### TASK REQUIREMENTS
Which of the lines below contain the string "Application"? Copy each one.

### RECORDS FOR PROCESSING
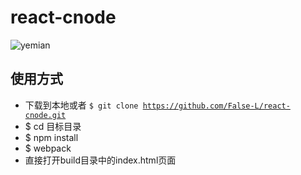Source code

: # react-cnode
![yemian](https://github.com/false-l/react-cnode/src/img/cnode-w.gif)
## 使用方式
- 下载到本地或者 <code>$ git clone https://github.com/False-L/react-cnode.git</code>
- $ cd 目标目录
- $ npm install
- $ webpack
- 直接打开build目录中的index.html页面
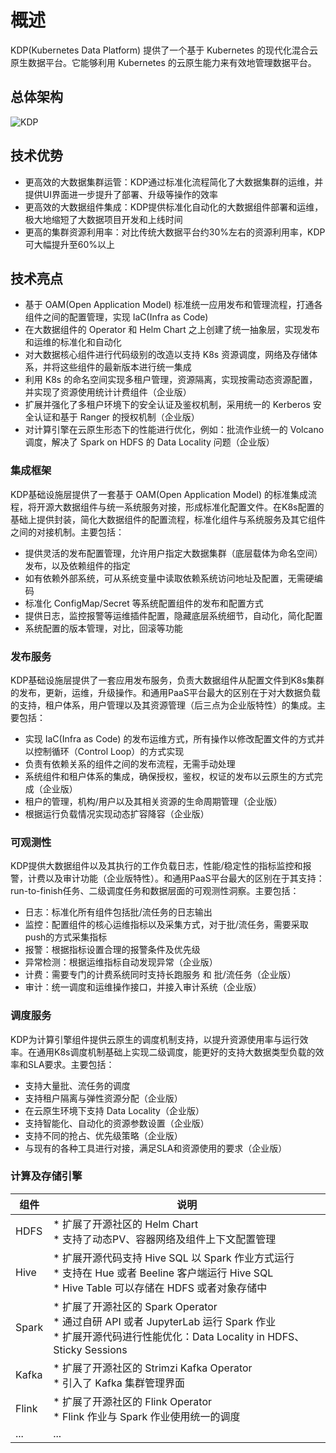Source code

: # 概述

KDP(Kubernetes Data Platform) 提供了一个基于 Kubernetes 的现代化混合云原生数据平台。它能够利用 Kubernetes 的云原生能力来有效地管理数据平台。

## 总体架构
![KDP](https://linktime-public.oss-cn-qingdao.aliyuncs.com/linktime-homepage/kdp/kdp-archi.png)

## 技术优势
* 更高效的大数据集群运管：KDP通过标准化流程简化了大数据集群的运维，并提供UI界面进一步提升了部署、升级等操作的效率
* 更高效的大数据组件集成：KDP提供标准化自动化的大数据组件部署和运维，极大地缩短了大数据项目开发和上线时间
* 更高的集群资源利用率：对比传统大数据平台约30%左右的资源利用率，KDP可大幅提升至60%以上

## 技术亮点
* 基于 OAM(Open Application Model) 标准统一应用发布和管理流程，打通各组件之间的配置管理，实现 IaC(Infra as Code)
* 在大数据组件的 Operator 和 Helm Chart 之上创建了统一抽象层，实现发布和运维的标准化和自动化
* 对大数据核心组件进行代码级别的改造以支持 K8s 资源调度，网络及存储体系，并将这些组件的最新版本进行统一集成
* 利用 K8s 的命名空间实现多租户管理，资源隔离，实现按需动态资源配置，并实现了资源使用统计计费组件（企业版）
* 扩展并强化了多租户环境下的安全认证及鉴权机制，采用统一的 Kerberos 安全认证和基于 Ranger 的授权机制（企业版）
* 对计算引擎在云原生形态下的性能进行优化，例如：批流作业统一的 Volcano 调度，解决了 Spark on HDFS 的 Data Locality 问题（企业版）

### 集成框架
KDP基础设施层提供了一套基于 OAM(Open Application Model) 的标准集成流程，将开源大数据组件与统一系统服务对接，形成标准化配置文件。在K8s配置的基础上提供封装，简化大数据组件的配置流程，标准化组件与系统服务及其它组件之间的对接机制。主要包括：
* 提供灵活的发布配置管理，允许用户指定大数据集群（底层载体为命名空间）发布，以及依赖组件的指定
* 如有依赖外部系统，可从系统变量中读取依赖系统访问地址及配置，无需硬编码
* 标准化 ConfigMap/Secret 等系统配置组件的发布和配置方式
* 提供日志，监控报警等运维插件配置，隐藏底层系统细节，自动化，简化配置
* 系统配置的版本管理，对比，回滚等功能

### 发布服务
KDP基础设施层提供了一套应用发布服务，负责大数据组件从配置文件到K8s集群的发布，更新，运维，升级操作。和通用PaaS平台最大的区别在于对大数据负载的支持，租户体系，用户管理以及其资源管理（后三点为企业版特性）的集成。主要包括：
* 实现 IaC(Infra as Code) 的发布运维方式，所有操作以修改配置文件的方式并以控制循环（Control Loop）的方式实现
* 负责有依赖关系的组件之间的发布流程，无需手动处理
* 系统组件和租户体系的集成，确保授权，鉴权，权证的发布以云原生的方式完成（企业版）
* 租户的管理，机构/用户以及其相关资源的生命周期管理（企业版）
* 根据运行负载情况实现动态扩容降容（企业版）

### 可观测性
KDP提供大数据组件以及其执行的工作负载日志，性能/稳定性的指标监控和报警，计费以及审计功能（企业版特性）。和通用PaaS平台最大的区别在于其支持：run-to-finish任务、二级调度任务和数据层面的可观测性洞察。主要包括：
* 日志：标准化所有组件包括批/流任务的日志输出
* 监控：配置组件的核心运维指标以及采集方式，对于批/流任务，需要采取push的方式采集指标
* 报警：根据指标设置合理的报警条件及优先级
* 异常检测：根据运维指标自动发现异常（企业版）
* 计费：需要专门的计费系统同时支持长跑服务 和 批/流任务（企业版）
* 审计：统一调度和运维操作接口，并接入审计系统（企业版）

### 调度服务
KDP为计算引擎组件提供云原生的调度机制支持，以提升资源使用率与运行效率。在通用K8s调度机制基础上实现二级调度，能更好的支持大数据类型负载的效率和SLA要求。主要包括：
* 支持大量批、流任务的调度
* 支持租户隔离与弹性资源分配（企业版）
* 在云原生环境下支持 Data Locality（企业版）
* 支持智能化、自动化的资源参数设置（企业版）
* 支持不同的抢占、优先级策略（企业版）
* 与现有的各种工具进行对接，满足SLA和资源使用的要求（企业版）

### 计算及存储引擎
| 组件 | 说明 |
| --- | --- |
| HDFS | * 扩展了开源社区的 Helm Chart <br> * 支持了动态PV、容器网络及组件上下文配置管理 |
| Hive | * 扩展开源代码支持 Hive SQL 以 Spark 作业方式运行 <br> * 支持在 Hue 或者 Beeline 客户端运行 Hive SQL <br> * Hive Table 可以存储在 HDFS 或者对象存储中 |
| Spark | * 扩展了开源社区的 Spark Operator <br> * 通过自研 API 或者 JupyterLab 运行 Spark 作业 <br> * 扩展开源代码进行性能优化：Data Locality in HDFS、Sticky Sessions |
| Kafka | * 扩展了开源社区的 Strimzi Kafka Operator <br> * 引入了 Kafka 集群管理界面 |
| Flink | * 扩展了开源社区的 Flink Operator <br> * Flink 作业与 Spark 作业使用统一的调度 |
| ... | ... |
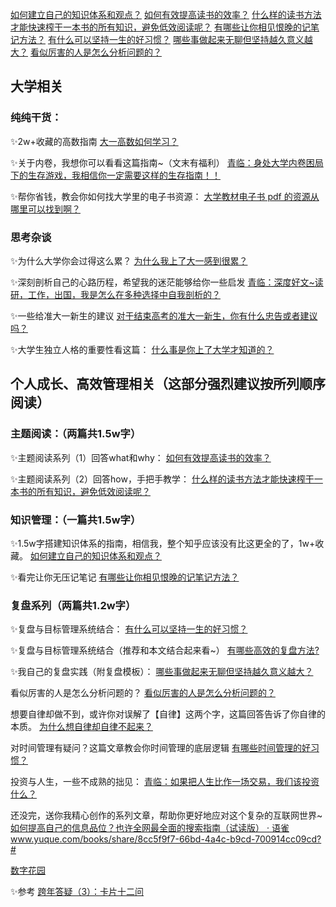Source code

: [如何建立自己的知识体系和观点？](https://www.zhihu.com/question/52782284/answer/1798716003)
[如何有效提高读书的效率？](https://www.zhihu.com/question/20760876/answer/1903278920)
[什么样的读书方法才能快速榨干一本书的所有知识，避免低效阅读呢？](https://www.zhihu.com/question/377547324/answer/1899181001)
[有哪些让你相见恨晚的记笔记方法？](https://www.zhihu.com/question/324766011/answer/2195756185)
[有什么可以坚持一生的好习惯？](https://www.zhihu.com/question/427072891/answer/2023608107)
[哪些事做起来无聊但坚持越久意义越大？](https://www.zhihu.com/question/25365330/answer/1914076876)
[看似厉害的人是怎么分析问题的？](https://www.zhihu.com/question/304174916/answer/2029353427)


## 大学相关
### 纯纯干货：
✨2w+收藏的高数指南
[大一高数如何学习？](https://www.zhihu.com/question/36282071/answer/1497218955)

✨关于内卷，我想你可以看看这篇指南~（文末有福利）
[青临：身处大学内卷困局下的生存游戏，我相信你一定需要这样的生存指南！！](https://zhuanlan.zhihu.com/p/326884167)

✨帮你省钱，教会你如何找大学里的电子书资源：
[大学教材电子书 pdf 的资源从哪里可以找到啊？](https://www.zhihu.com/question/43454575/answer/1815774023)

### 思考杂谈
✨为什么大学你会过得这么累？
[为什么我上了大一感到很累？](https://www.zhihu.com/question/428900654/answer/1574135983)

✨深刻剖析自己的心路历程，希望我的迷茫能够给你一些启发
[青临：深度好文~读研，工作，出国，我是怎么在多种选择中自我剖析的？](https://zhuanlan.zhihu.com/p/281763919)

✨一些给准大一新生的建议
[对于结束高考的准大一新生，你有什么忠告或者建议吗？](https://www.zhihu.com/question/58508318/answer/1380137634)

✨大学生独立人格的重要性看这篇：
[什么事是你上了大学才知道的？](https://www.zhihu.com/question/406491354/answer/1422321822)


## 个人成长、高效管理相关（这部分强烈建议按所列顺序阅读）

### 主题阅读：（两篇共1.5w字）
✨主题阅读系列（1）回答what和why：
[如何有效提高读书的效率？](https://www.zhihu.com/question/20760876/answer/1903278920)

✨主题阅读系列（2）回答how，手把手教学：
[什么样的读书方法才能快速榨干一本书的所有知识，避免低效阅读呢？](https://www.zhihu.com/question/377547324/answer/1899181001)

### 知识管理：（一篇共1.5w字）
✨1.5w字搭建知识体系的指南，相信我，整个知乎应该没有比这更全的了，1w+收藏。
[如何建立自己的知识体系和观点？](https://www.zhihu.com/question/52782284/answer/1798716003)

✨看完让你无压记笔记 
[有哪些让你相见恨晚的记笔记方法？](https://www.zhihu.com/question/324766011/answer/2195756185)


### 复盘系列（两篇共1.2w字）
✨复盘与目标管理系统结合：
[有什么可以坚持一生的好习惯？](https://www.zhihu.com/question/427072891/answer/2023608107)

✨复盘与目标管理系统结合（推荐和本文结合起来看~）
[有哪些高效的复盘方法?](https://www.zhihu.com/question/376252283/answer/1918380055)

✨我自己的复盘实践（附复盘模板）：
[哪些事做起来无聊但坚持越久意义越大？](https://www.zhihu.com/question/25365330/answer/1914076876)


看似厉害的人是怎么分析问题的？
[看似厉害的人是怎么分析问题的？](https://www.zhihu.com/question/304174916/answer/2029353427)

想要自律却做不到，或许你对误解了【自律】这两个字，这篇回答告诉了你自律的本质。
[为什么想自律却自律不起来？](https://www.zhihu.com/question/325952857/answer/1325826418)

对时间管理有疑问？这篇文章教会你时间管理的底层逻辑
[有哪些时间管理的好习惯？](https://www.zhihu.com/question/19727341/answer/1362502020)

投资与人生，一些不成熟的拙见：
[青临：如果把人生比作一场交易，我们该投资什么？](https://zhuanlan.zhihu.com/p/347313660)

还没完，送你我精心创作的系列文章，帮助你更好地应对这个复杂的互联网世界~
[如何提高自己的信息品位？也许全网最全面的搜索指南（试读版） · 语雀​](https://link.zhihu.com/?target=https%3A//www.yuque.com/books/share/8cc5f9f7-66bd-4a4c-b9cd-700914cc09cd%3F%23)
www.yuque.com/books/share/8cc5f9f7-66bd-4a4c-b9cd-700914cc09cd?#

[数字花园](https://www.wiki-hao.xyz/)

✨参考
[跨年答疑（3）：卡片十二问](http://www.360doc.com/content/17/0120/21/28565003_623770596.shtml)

### RESULT OF THIS TASK
* 基于 OAM(Open Application Model) 标准统一应用发布和管理流程，打通各组件之间的配置管理，实现 IaC(Infra as Code)
KDP基础设施层提供了一套基于 OAM(Open Application Model) 的标准集成流程，将开源大数据组件与统一系统服务对接，形成标准化配置文件。在K8s配置的基础上提供封装，简化大数据组件的配置流程，标准化组件与系统服务及其它组件之间的对接机制。主要包括：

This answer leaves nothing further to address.